Required work: For this exercise, reproduce the entries below exactly, but only from the line containing "## Compression" through the line containing "To get consistent", both included.
[Provided data — start]
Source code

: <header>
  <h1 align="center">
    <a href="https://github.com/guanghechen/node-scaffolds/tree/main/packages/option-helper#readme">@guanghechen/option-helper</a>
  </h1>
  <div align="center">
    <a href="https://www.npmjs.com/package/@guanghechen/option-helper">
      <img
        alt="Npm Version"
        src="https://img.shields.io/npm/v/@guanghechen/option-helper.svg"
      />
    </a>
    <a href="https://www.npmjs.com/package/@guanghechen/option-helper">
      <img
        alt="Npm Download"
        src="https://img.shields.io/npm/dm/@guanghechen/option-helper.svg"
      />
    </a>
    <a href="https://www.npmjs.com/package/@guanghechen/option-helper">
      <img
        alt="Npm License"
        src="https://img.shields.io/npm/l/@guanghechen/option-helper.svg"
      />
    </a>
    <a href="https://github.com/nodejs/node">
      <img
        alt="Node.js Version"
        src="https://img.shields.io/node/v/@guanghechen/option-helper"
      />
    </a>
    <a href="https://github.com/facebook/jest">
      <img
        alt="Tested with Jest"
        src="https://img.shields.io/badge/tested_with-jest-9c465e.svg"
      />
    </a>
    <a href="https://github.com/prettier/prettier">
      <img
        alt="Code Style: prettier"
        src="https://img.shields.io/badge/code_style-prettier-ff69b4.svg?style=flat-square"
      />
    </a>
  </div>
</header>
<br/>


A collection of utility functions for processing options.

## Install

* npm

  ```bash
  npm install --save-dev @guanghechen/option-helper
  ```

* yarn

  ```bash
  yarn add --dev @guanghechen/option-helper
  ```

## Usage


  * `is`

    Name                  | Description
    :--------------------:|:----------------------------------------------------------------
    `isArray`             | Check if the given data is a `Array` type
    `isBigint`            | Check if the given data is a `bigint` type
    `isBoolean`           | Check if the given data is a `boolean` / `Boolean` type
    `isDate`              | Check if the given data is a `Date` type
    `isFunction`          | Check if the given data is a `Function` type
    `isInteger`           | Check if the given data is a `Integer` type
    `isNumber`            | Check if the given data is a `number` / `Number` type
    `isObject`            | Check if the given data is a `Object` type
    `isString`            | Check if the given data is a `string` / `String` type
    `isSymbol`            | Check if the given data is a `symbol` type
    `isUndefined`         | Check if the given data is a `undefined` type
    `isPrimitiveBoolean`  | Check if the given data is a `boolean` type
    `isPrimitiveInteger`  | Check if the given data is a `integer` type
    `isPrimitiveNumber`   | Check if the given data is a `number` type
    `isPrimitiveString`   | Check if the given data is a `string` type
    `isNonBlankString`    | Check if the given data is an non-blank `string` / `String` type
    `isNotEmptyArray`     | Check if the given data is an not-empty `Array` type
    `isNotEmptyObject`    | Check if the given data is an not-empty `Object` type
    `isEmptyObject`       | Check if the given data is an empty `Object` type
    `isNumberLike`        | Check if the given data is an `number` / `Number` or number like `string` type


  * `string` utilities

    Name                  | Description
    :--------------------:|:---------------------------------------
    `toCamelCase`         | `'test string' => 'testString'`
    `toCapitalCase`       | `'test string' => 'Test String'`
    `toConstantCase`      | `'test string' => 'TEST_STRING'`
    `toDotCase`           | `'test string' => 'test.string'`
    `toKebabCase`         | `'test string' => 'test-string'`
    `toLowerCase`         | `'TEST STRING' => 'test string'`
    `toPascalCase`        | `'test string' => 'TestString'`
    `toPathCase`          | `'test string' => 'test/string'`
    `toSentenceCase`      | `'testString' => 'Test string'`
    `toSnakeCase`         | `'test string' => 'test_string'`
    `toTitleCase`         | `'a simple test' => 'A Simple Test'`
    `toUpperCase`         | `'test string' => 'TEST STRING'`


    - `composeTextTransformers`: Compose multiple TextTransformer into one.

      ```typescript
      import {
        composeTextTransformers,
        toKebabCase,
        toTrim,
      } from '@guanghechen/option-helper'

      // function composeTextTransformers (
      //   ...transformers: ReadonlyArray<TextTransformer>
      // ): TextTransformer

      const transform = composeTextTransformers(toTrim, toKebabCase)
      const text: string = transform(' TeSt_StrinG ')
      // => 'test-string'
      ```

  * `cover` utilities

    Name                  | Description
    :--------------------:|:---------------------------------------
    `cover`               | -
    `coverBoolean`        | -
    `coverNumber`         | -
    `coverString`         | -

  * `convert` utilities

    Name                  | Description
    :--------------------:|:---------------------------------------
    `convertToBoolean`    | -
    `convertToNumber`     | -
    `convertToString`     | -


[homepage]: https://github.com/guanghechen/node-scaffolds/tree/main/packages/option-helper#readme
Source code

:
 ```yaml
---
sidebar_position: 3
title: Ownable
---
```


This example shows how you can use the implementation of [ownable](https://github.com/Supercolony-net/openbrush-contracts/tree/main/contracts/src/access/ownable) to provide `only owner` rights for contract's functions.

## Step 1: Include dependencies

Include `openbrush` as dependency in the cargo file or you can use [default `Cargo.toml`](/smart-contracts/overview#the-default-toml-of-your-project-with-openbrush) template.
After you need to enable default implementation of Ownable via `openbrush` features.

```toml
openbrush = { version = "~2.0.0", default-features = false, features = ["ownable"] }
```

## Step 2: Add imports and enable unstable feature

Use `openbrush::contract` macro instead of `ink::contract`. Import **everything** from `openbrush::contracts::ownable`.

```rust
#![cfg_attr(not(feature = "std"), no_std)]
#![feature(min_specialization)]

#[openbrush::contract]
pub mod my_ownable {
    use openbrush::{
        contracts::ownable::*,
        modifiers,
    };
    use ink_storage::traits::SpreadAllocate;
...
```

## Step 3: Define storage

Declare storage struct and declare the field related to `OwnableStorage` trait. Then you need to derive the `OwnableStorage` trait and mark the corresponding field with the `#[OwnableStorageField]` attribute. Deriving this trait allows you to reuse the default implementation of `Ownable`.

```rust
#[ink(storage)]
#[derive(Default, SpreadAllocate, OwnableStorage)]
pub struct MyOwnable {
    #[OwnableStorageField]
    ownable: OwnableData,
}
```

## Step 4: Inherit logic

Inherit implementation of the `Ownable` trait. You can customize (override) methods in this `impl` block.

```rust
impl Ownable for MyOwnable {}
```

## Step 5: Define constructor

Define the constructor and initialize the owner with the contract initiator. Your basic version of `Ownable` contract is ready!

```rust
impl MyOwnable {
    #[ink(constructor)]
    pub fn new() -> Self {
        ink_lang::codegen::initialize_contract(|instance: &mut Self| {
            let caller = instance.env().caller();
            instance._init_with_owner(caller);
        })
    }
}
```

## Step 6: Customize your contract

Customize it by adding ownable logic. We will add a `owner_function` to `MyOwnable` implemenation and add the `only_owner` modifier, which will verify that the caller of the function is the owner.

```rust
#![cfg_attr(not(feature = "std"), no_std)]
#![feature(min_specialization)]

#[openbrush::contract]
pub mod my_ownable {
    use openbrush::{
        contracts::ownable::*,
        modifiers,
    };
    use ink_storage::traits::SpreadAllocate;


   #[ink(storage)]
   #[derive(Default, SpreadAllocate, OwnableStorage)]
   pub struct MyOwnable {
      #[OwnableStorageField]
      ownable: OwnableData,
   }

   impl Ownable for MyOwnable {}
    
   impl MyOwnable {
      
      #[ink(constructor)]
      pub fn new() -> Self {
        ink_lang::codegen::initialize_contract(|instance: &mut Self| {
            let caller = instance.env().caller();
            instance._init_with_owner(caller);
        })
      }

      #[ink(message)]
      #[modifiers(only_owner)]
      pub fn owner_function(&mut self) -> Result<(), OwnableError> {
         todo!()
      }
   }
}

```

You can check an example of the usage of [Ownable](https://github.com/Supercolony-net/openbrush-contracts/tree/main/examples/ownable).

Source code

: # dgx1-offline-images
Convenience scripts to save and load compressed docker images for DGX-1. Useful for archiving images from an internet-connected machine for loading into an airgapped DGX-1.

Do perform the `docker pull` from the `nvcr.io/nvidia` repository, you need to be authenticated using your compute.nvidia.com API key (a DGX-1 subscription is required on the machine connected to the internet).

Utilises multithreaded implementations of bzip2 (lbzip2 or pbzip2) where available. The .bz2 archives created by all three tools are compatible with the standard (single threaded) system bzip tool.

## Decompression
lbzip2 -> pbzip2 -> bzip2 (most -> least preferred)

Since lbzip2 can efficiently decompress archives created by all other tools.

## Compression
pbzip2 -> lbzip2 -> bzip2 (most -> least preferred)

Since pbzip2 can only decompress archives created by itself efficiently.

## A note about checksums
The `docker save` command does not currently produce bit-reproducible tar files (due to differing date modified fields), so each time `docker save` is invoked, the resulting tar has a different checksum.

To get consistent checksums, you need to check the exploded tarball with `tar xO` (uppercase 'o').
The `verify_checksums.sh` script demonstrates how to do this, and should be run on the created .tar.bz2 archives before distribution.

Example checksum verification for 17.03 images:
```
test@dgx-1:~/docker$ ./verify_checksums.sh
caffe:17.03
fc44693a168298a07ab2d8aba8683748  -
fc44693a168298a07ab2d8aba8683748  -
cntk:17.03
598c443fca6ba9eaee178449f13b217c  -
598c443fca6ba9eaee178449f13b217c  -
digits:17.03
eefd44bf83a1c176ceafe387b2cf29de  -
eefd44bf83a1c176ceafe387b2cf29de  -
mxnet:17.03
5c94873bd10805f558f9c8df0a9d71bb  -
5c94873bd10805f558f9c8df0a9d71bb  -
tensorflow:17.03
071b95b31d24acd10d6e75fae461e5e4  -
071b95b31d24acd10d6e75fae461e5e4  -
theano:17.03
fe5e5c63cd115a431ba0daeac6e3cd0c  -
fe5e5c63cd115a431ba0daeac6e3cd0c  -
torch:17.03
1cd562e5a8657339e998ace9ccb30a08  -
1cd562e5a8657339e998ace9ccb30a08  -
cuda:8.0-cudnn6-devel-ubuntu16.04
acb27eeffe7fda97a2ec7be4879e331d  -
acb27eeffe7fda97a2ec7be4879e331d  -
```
[Provided data — finish]
Expected answer:
## Compression
pbzip2 -> lbzip2 -> bzip2 (most -> least preferred)

Since pbzip2 can only decompress archives created by itself efficiently.

## A note about checksums
The `docker save` command does not currently produce bit-reproducible tar files (due to differing date modified fields), so each time `docker save` is invoked, the resulting tar has a different checksum.

To get consistent checksums, you need to check the exploded tarball with `tar xO` (uppercase 'o').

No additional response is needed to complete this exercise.